The $44 billion is far less than state and local governments need, but
it would help.
As a time when
food prices are rising,
households need more food assistance. The
Families First Coronavirus Relief Act authorized
the Administration to provide supplemental allotments under the Supplemental Nutrition
Assistance Program (SNAP) to compensate for those costs. The Administration chose to implement this
legislation in a way that targets aid on the least-poor SNAP recipients and
gives nothing at all to roughly the poorest
35% of households. Moreover, the
Administration is now pulling back flexibility that the Families First Act allowed
states to adapt
SNAP administrative requirements to current conditions.
Most importantly,
the President could return to the negotiating table with congressional
Democrats. He is claiming
that Democrats “want to meet to make a deal”.

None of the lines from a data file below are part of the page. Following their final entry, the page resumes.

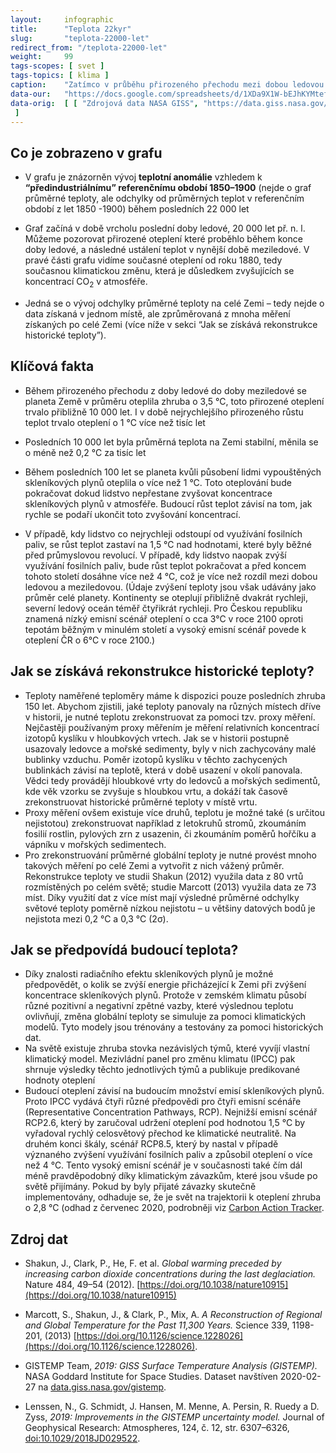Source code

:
 ```yaml
---
layout:     infographic
title:      "Teplota 22kyr"
slug:       "teplota-22000-let"
redirect_from: "/teplota-22000-let"
weight:     99
tags-scopes: [ svet ]
tags-topics: [ klima ]
caption:    "Zatímco v průběhu přirozeného přechodu mezi dobou ledovou a meziledovou trvalo planetě Zemi oteplení o 1 °C více než tisíc let, nyní se vlivem člověkem vypouštěných skleníkových plynů ohřála o 1 °C za méně než sto let. Podle předpovědí se od současných teplot do konce tohoto století planeta oteplí ještě o dalších 0,5 ~~C – 3 °C, v závislosti na množství emisí skleníkových plynů."
data-our:   "https://docs.google.com/spreadsheets/d/1XDa9X1W-bEJhKYMtefvwPuz5N0l2HPyio5dR5KI9qsY/edit?usp=sharing"
data-orig:	[ [ "Zdrojová data NASA GISS", "https://data.giss.nasa.gov/gistemp/maps/index_v4.html" ], [ "Shakun 2012", "https://doi.org/10.1038/nature10915"], ["Marcott 2013", "https://doi.org/10.1126/science.1228026"]
 ]
---
```


## Co je zobrazeno v grafu

* V grafu je znázorněn vývoj **teplotní anomálie** vzhledem k **“předindustriálnímu” referenčnímu období 1850–1900** (nejde o graf průměrné teploty, ale odchylky od průměrných teplot v referenčním období z let 1850 -1900) během posledních 22 000 let

* Graf začíná v době vrcholu poslední doby ledové, 20 000 let př. n. l. Můžeme pozorovat přirozené oteplení které proběhlo během konce doby ledové, a následné  ustálení teplot v nynější době meziledové. V pravé části grafu vidíme současné oteplení od roku 1880, tedy současnou klimatickou změnu, která je důsledkem zvyšujících se koncentrací CO<sub>2</sub> v atmosféře. 

* Jedná se o vývoj odchylky průměrné teploty na celé Zemi – tedy nejde o data získaná v jednom místě, ale zprůměrovaná z mnoha měření získaných po celé Zemi (více níže v sekci “Jak se získává rekonstrukce historické teploty”).

## Klíčová fakta

* Během přirozeného přechodu z doby ledové do doby meziledové se planeta Země v průměru oteplila zhruba o 3,5 °C, toto přirozené oteplení trvalo přibližně 10 000 let. I v době nejrychlejšího přirozeného růstu teplot trvalo oteplení o 1 °C více než tisíc let

* Posledních 10 000 let byla průměrná teplota na Zemi stabilní, měnila se o méně než 0,2 °C za tisíc let

* Během posledních 100 let se planeta kvůli působení lidmi vypouštěných skleníkových plynů oteplila o více než 1 °C. Toto oteplování bude pokračovat dokud lidstvo nepřestane zvyšovat koncentrace skleníkových plynů v atmosféře. Budoucí růst teplot závisí na tom, jak rychle se podaří ukončit toto zvyšování koncentrací.

* V případě, kdy lidstvo co nejrychleji odstoupí od využívání fosilních paliv, se růst teplot zastaví na 1,5 °C nad hodnotami, které byly běžné před průmyslovou revolucí. V případě, kdy lidstvo naopak zvýší využívání fosilních paliv, bude růst teplot pokračovat a před koncem tohoto století dosáhne více než 4 °C, což je více než rozdíl mezi dobou ledovou a meziledovou. (Údaje zvýšení teploty jsou však udávány jako průměr celé planety. Kontinenty se oteplují přibližně dvakrát rychleji, severní ledový oceán téměř čtyřikrát rychleji. Pro Českou republiku znamená nízký emisní scénář oteplení o cca 3°C v roce 2100 oproti tepotám běžným v minulém století a vysoký emisní scénář povede k oteplení ČR o 6°C v roce 2100.)

## Jak se získává rekonstrukce historické teploty?

* Teploty naměřené teploměry máme k dispozici pouze posledních zhruba 150 let. Abychom zjistili, jaké teploty panovaly na různých místech dříve v historii, je nutné teplotu zrekonstruovat za pomoci tzv. proxy měření. Nejčastěji používaným proxy měřením je měření relativních koncentrací izotopů kyslíku v hloubkových vrtech. Jak se v historii postupně usazovaly ledovce a mořské sedimenty, byly v nich zachycovány malé bublinky vzduchu. Poměr izotopů kyslíku v těchto zachycených bublinkách závisí na teplotě, která v době usazení v okolí panovala. Vědci tedy provádějí hloubkové vrty do ledovců a mořských sedimentů, kde věk vzorku se zvyšuje s hloubkou vrtu, a dokáží tak časově zrekonstruovat historické průměrné teploty v místě vrtu.
* Proxy měření ovšem existuje více druhů, teplotu je možné také (s určitou nejistotou) zrekonstruovat například z letokruhů stromů, zkoumáním fosilií rostlin, pylových zrn z usazenin, či zkoumáním poměrů hořčíku a vápníku v mořských sedimentech.
* Pro zrekonstruování průměrné globální teploty je nutné provést mnoho takových měření po celé Zemi a vytvořit z nich vážený průměr. Rekonstrukce teploty ve studii Shakun (2012) využila data z 80 vrtů rozmístěných po celém světě; studie Marcott (2013) využila data ze 73 míst. Díky využití dat z více míst mají výsledné průměrné odchylky světové teploty poměrně nízkou nejistotu – u většiny datových bodů je nejistota mezi 0,2 °C a 0,3 °C (2σ).

## Jak se předpovídá budoucí teplota?
* Díky znalosti radiačního efektu skleníkových plynů je možné předpovědět, o kolik se zvýší energie přicházející k Zemi při zvýšení koncentrace skleníkových plynů. Protože v zemském klimatu působí různé pozitivní a negativní zpětné vazby, které výslednou teplotu ovlivňují, změna globální teploty se simuluje za pomoci klimatických modelů. Tyto modely jsou trénovány a testovány za pomoci historických dat.
* Na světě existuje zhruba stovka nezávislých týmů, které vyvíjí vlastní klimatický model. Mezivládní panel pro změnu klimatu (IPCC) pak shrnuje výsledky těchto jednotlivých týmů a publikuje predikované hodnoty oteplení
* Budoucí oteplení závisí na budoucím množství emisí skleníkových plynů. Proto IPCC vydává čtyři různé předpovědi pro čtyři emisní scénáře (Representative Concentration Pathways, RCP). Nejnižší emisní scénář RCP2.6, který by zaručoval udržení oteplení pod hodnotou 1,5 °C by vyřadoval rychlý celosvětový přechod ke klimatické neutralitě. Na druhém konci škály, scénář RCP8.5, který by nastal v případě význaného zvýšení využívání fosilních paliv a způsobil oteplení o více než 4 °C. Tento vysoký emisní scénář je v současnosti také čím dál méně pravděpodobný díky klimatickým závazkům, které jsou všude po světě přijímány. Pokud by byly přijaté závazky skutečně implementovány, odhaduje se, že  je svět na trajektorii k oteplení zhruba o 2,8 °C (odhad z červenec 2020, podrobněji viz [Carbon Action Tracker](https://climateactiontracker.org/).


## Zdroj dat

* Shakun, J., Clark, P., He, F. et al. _Global warming preceded by increasing carbon dioxide concentrations during the last deglaciation._ Nature 484, 49–54 (2012). [https://doi.org/10.1038/nature10915](https://doi.org/10.1038/nature10915)


* Marcott, S., Shakun, J.,  & Clark, P., Mix, A. _A Reconstruction of Regional and Global Temperature for the Past 11,300 Years._ Science 339, 1198-201, (2013) [https://doi.org/10.1126/science.1228026](https://doi.org/10.1126/science.1228026). 

* GISTEMP Team, _2019: GISS Surface Temperature Analysis (GISTEMP)._ NASA Goddard Institute for Space Studies. Dataset navštíven 2020-02-27 na [data.giss.nasa.gov/gistemp](https://data.giss.nasa.gov/gistemp/).

* Lenssen, N., G. Schmidt, J. Hansen, M. Menne, A. Persin, R. Ruedy a D. Zyss, _2019: Improvements in the GISTEMP uncertainty model._ Journal of Geophysical Research: Atmospheres, 124, č. 12, str. 6307–6326, [doi:10.1029/2018JD029522](http://dx.doi.org/10.1029/2018JD029522).
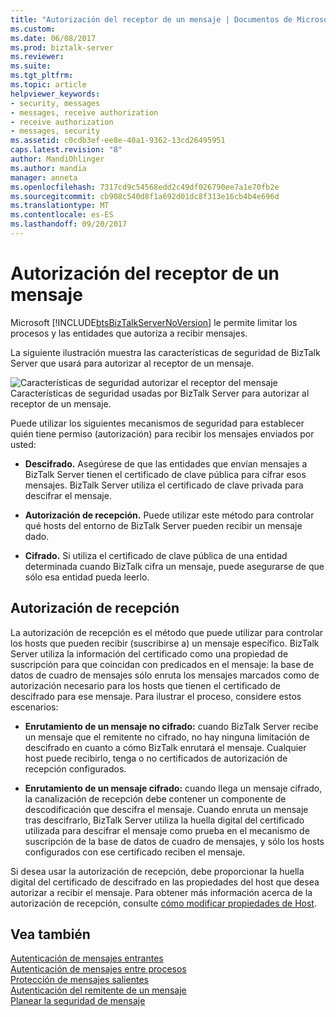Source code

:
 ```yaml
---
title: "Autorización del receptor de un mensaje | Documentos de Microsoft"
ms.custom: 
ms.date: 06/08/2017
ms.prod: biztalk-server
ms.reviewer: 
ms.suite: 
ms.tgt_pltfrm: 
ms.topic: article
helpviewer_keywords:
- security, messages
- messages, receive authorization
- receive authorization
- messages, security
ms.assetid: c0cdb3ef-ee8e-40a1-9362-13cd26495951
caps.latest.revision: "8"
author: MandiOhlinger
ms.author: mandia
manager: anneta
ms.openlocfilehash: 7317cd9c54568edd2c49df026790ee7a1e70fb2e
ms.sourcegitcommit: cb908c540d8f1a692d01dc8f313e16cb4b4e696d
ms.translationtype: MT
ms.contentlocale: es-ES
ms.lasthandoff: 09/20/2017
---
```

# <a name="authorizing-the-receiver-of-a-message"></a>Autorización del receptor de un mensaje
Microsoft [!INCLUDE[btsBizTalkServerNoVersion](../includes/btsbiztalkservernoversion-md.md)] le permite limitar los procesos y las entidades que autoriza a recibir mensajes.  
  
 La siguiente ilustración muestra las características de seguridad de BizTalk Server que usará para autorizar al receptor de un mensaje.  
  
 ![Características de seguridad autorizar el receptor del mensaje](../core/media/ebiz-plan-secoverview-authz.gif "ebiz_plan_secoverview_authz")  
Características de seguridad usadas por BizTalk Server para autorizar al receptor de un mensaje.  
  
 Puede utilizar los siguientes mecanismos de seguridad para establecer quién tiene permiso (autorización) para recibir los mensajes enviados por usted:  
  
-   **Descifrado.** Asegúrese de que las entidades que envían mensajes a BizTalk Server tienen el certificado de clave pública para cifrar esos mensajes. BizTalk Server utiliza el certificado de clave privada para descifrar el mensaje.  
  
-   **Autorización de recepción.** Puede utilizar este método para controlar qué hosts del entorno de BizTalk Server pueden recibir un mensaje dado.  
  
-   **Cifrado.** Si utiliza el certificado de clave pública de una entidad determinada cuando BizTalk cifra un mensaje, puede asegurarse de que sólo esa entidad pueda leerlo.  
  
## <a name="receive-authorization"></a>Autorización de recepción  
 La autorización de recepción es el método que puede utilizar para controlar los hosts que pueden recibir (suscribirse a) un mensaje específico. BizTalk Server utiliza la información del certificado como una propiedad de suscripción para que coincidan con predicados en el mensaje: la base de datos de cuadro de mensajes sólo enruta los mensajes marcados como de autorización necesario para los hosts que tienen el certificado de descifrado para ese mensaje. Para ilustrar el proceso, considere estos escenarios:  
  
-   **Enrutamiento de un mensaje no cifrado:** cuando BizTalk Server recibe un mensaje que el remitente no cifrado, no hay ninguna limitación de descifrado en cuanto a cómo BizTalk enrutará el mensaje. Cualquier host puede recibirlo, tenga o no certificados de autorización de recepción configurados.  
  
-   **Enrutamiento de un mensaje cifrado:** cuando llega un mensaje cifrado, la canalización de recepción debe contener un componente de descodificación que descifra el mensaje. Cuando enruta un mensaje tras descifrarlo, BizTalk Server utiliza la huella digital del certificado utilizada para descifrar el mensaje como prueba en el mecanismo de suscripción de la base de datos de cuadro de mensajes, y sólo los hosts configurados con ese certificado reciben el mensaje.  
  
 Si desea usar la autorización de recepción, debe proporcionar la huella digital del certificado de descifrado en las propiedades del host que desea autorizar a recibir el mensaje. Para obtener más información acerca de la autorización de recepción, consulte [cómo modificar propiedades de Host](../core/how-to-modify-host-properties.md).  
  
## <a name="see-also"></a>Vea también  
 [Autenticación de mensajes entrantes](../core/inbound-message-authentication.md)   
 [Autenticación de mensajes entre procesos](../core/authentication-of-messages-between-processes.md)   
 [Protección de mensajes salientes](../core/outbound-message-protection.md)   
 [Autenticación del remitente de un mensaje](../core/authenticating-the-sender-of-a-message.md)   
 [Planear la seguridad de mensaje](../core/planning-message-security.md)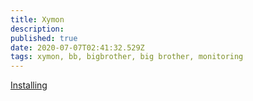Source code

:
 ```yaml
---
title: Xymon
description: 
published: true
date: 2020-07-07T02:41:32.529Z
tags: xymon, bb, bigbrother, big brother, monitoring
---
```


[Installing](/misc/xymon/installing)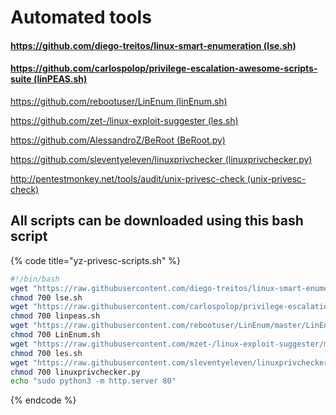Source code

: # Automated tools

#### [https://github.com/diego-treitos/linux-smart-enumeration \(lse.sh\)](https://github.com/diego-treitos/linux-smart-enumeration)

#### [https://github.com/carlospolop/privilege-escalation-awesome-scripts-suite \(linPEAS.sh\)](https://github.com/carlospolop/privilege-escalation-awesome-scripts-suite)

[https://github.com/rebootuser/LinEnum \(linEnum.sh\)](https://github.com/rebootuser/LinEnum)

[https://github.com/zet-/linux-exploit-suggester \(les.sh\)](https://github.com/mzet-/linux-exploit-suggester)

[https://github.com/AlessandroZ/BeRoot \(BeRoot.py\)](https://github.com/AlessandroZ/BeRoot)

[https://github.com/sleventyeleven/linuxprivchecker \(linuxprivchecker.py\)](https://github.com/sleventyeleven/linuxprivchecker)

[http://pentestmonkey.net/tools/audit/unix-privesc-check \(unix-privesc-check\)](http://pentestmonkey.net/tools/audit/unix-privesc-check)

## All scripts can be downloaded using this bash script

{% code title="yz-privesc-scripts.sh" %}
```bash
#!/bin/bash
wget "https://raw.githubusercontent.com/diego-treitos/linux-smart-enumeration/master/lse.sh" -O lse.sh
chmod 700 lse.sh
wget "https://raw.githubusercontent.com/carlospolop/privilege-escalation-awesome-scripts-suite/master/linPEAS/linpeas.sh" -O linpeas.sh
chmod 700 linpeas.sh
wget "https://raw.githubusercontent.com/rebootuser/LinEnum/master/LinEnum.sh" -O LinEnum.sh
chmod 700 LinEnum.sh
wget "https://raw.githubusercontent.com/mzet-/linux-exploit-suggester/master/linux-exploit-suggester.sh" -O les.sh
chmod 700 les.sh
wget "https://raw.githubusercontent.com/sleventyeleven/linuxprivchecker/master/linuxprivchecker.py" -O linuxprivchecker.py
chmod 700 linuxprivchecker.py
echo "sudo python3 -m http.server 80"
```
{% endcode %}

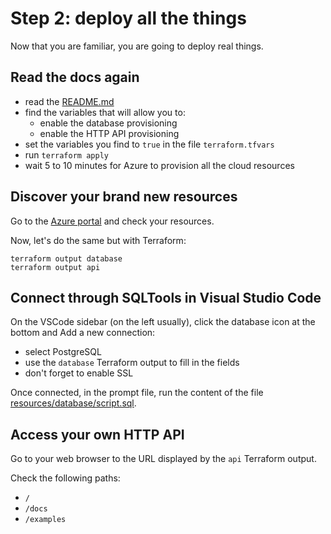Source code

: # Step 2: deploy all the things

Now that you are familiar, you are going to deploy real things.

## Read the docs again

- read the [README.md](../terraform/README.md)
- find the variables that will allow you to:
  - enable the database provisioning
  - enable the HTTP API provisioning
- set the variables you find to `true` in the file `terraform.tfvars`
- run `terraform apply`
- wait 5 to 10 minutes for Azure to provision all the cloud resources

## Discover your brand new resources

Go to the [Azure portal](https://portal.azure.com/#browse/all) and check your resources.

Now, let's do the same but with Terraform:

```
terraform output database
terraform output api
```

## Connect through SQLTools in Visual Studio Code

On the VSCode sidebar (on the left usually), click the database icon at the bottom and Add a new connection:

- select PostgreSQL
- use the `database` Terraform output to fill in the fields
- don't forget to enable SSL

Once connected, in the prompt file, run the content of the file [resources/database/script.sql](../resources/database/script.sql).

## Access your own HTTP API

Go to your web browser to the URL displayed by the `api` Terraform output.

Check the following paths:

- `/`
- `/docs`
- `/examples`
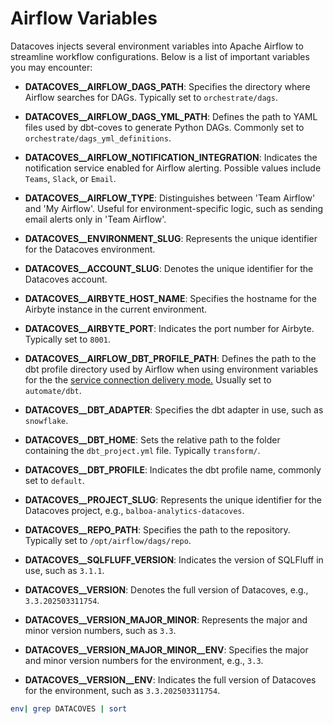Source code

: # Airflow Variables

Datacoves injects several environment variables into Apache Airflow to streamline workflow configurations. Below is a list of important variables you may encounter:

- **DATACOVES__AIRFLOW_DAGS_PATH**: Specifies the directory where Airflow searches for DAGs. Typically set to `orchestrate/dags`.

- **DATACOVES__AIRFLOW_DAGS_YML_PATH**: Defines the path to YAML files used by dbt-coves to generate Python DAGs. Commonly set to `orchestrate/dags_yml_definitions`.

- **DATACOVES__AIRFLOW_NOTIFICATION_INTEGRATION**: Indicates the notification service enabled for Airflow alerting. Possible values include `Teams`, `Slack`, or `Email`.

- **DATACOVES__AIRFLOW_TYPE**: Distinguishes between 'Team Airflow' and 'My Airflow'. Useful for environment-specific logic, such as sending email alerts only in 'Team Airflow'.

- **DATACOVES__ENVIRONMENT_SLUG**: Represents the unique identifier for the Datacoves environment.

- **DATACOVES__ACCOUNT_SLUG**: Denotes the unique identifier for the Datacoves account.

- **DATACOVES__AIRBYTE_HOST_NAME**: Specifies the hostname for the Airbyte instance in the current environment.

- **DATACOVES__AIRBYTE_PORT**: Indicates the port number for Airbyte. Typically set to `8001`.

- **DATACOVES__AIRFLOW_DBT_PROFILE_PATH**: Defines the path to the dbt profile directory used by Airflow when using environment variables for the the [service connection delivery mode.](/how-tos/datacoves/how_to_service_connections.md) Usually set to `automate/dbt`.

- **DATACOVES__DBT_ADAPTER**: Specifies the dbt adapter in use, such as `snowflake`.

- **DATACOVES__DBT_HOME**: Sets the relative path to the folder containing the `dbt_project.yml` file. Typically `transform/`.

- **DATACOVES__DBT_PROFILE**: Indicates the dbt profile name, commonly set to `default`.

- **DATACOVES__PROJECT_SLUG**: Represents the unique identifier for the Datacoves project, e.g., `balboa-analytics-datacoves`.

- **DATACOVES__REPO_PATH**: Specifies the path to the repository. Typically set to `/opt/airflow/dags/repo`.

- **DATACOVES__SQLFLUFF_VERSION**: Indicates the version of SQLFluff in use, such as `3.1.1`.

- **DATACOVES__VERSION**: Denotes the full version of Datacoves, e.g., `3.3.202503311754`.

- **DATACOVES__VERSION_MAJOR_MINOR**: Represents the major and minor version numbers, such as `3.3`.

- **DATACOVES__VERSION_MAJOR_MINOR__ENV**: Specifies the major and minor version numbers for the environment, e.g., `3.3`.

- **DATACOVES__VERSION__ENV**: Indicates the full version of Datacoves for the environment, such as `3.3.202503311754`.


```bash
env| grep DATACOVES | sort
```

Literally, that is true: the Democrats
did not walk away from the table and have never expressed any reservations
about returning. Now that his gambit of
trying to legislate unemployment benefits without Congress is falling apart, he
should resume negotiations and move forward to a deal.
Even if he were to
do so, and even if his negotiators came prepared to reciprocate to the
Democrats’ concessions, no legislation likely could be drafted and passed by
Congress before the end of next week. Once
one accounts for the time states will require to revive FPUC and implement any
changes in the final deal, unemployed workers will have gone more than a month
since their last FPUC payment before the next one arrives. That is still probably less time than it would
take for unemployed workers in most states to receive anything under the
President’s new FEMA program, but it is much too long.
The immediate harm
to families, and the near-term harm to the economy, are all too real. Additional delay only makes it worse.